* **Task item**
Which lines of the entries below contain the string "Elemente"? Copy each one.

● ● ● ● ●

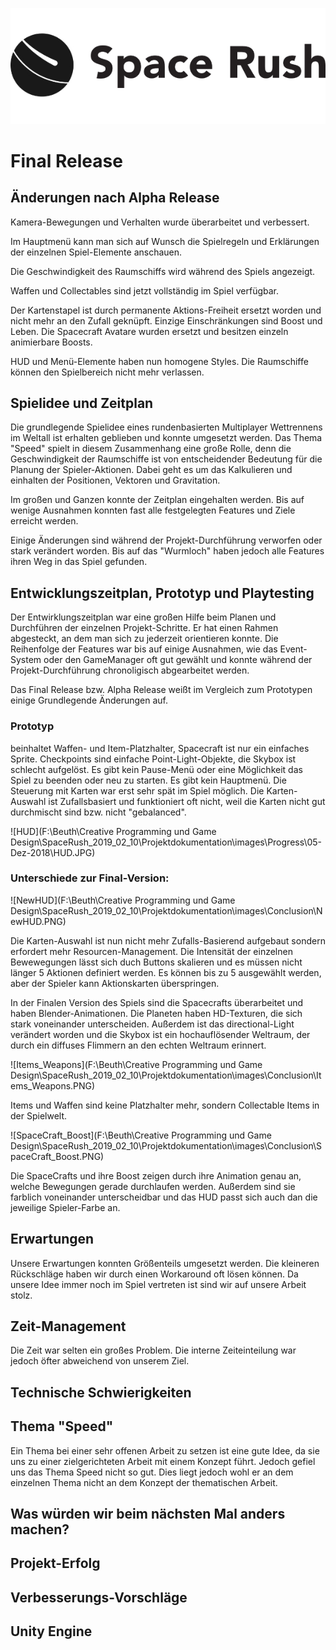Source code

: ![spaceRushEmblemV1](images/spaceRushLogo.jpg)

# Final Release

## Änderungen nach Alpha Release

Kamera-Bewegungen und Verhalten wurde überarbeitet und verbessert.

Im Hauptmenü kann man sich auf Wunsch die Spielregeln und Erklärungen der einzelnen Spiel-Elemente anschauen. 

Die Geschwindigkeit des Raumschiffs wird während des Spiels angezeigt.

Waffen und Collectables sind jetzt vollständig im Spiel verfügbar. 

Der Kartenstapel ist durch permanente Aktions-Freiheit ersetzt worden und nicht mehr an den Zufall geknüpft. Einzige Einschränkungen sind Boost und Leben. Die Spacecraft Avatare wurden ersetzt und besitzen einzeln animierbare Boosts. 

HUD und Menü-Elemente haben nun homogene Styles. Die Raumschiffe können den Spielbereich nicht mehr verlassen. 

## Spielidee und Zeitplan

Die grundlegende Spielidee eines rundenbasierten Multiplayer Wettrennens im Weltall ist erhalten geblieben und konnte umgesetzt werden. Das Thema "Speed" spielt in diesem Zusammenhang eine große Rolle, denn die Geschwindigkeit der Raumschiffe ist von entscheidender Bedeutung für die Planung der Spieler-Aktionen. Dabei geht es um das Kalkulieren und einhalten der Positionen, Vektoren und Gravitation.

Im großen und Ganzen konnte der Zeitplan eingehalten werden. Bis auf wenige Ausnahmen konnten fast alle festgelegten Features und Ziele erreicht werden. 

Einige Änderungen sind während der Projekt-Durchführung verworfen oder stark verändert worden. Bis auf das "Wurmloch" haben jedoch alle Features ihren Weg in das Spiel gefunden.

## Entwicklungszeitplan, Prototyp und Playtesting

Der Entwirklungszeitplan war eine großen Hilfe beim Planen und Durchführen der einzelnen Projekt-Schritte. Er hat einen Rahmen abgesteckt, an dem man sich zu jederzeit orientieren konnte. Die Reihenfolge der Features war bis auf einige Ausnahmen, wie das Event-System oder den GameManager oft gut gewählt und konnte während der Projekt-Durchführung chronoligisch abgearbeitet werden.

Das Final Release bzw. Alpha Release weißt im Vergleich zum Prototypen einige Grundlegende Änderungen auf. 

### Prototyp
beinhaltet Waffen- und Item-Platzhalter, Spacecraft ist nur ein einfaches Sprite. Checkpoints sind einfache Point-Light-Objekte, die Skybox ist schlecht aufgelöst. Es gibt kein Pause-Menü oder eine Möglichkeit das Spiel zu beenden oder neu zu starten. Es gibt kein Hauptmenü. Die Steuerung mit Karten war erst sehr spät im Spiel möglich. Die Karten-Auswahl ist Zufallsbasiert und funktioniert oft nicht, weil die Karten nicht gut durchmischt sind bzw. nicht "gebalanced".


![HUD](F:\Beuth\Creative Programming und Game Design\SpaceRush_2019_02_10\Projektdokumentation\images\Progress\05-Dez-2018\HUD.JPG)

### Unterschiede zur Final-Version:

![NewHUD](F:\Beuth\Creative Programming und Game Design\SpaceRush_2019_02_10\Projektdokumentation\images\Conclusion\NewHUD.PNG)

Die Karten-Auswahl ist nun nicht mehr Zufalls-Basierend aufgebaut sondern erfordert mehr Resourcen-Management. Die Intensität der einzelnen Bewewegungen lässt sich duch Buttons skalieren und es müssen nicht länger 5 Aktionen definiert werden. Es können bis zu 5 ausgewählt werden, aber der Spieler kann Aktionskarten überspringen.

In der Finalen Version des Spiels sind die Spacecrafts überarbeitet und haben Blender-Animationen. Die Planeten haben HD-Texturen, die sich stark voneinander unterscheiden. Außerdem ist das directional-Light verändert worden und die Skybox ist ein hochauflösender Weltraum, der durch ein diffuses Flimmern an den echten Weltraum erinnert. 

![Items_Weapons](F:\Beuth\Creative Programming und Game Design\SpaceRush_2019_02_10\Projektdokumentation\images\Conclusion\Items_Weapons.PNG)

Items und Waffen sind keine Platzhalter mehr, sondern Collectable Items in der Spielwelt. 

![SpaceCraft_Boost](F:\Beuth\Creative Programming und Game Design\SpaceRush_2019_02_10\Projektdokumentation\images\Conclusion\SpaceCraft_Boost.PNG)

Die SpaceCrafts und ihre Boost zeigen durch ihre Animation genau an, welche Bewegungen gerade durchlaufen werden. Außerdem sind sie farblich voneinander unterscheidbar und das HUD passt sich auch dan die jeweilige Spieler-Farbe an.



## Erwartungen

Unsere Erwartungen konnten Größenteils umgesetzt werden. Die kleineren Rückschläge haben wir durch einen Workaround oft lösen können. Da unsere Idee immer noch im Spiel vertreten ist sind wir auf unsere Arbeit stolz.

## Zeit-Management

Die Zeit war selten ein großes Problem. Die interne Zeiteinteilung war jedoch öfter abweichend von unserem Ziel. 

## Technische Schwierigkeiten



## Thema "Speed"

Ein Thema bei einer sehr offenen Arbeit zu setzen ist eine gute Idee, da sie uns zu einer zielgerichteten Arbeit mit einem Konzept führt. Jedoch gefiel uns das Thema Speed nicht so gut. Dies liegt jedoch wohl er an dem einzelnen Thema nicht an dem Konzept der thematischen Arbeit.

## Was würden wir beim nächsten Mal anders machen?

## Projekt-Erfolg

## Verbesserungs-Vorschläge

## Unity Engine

● ● ● ● ●

* **Result of this task**
Im Hauptmenü kann man sich auf Wunsch die Spielregeln und Erklärungen der einzelnen Spiel-Elemente anschauen. 
HUD und Menü-Elemente haben nun homogene Styles. Die Raumschiffe können den Spielbereich nicht mehr verlassen. 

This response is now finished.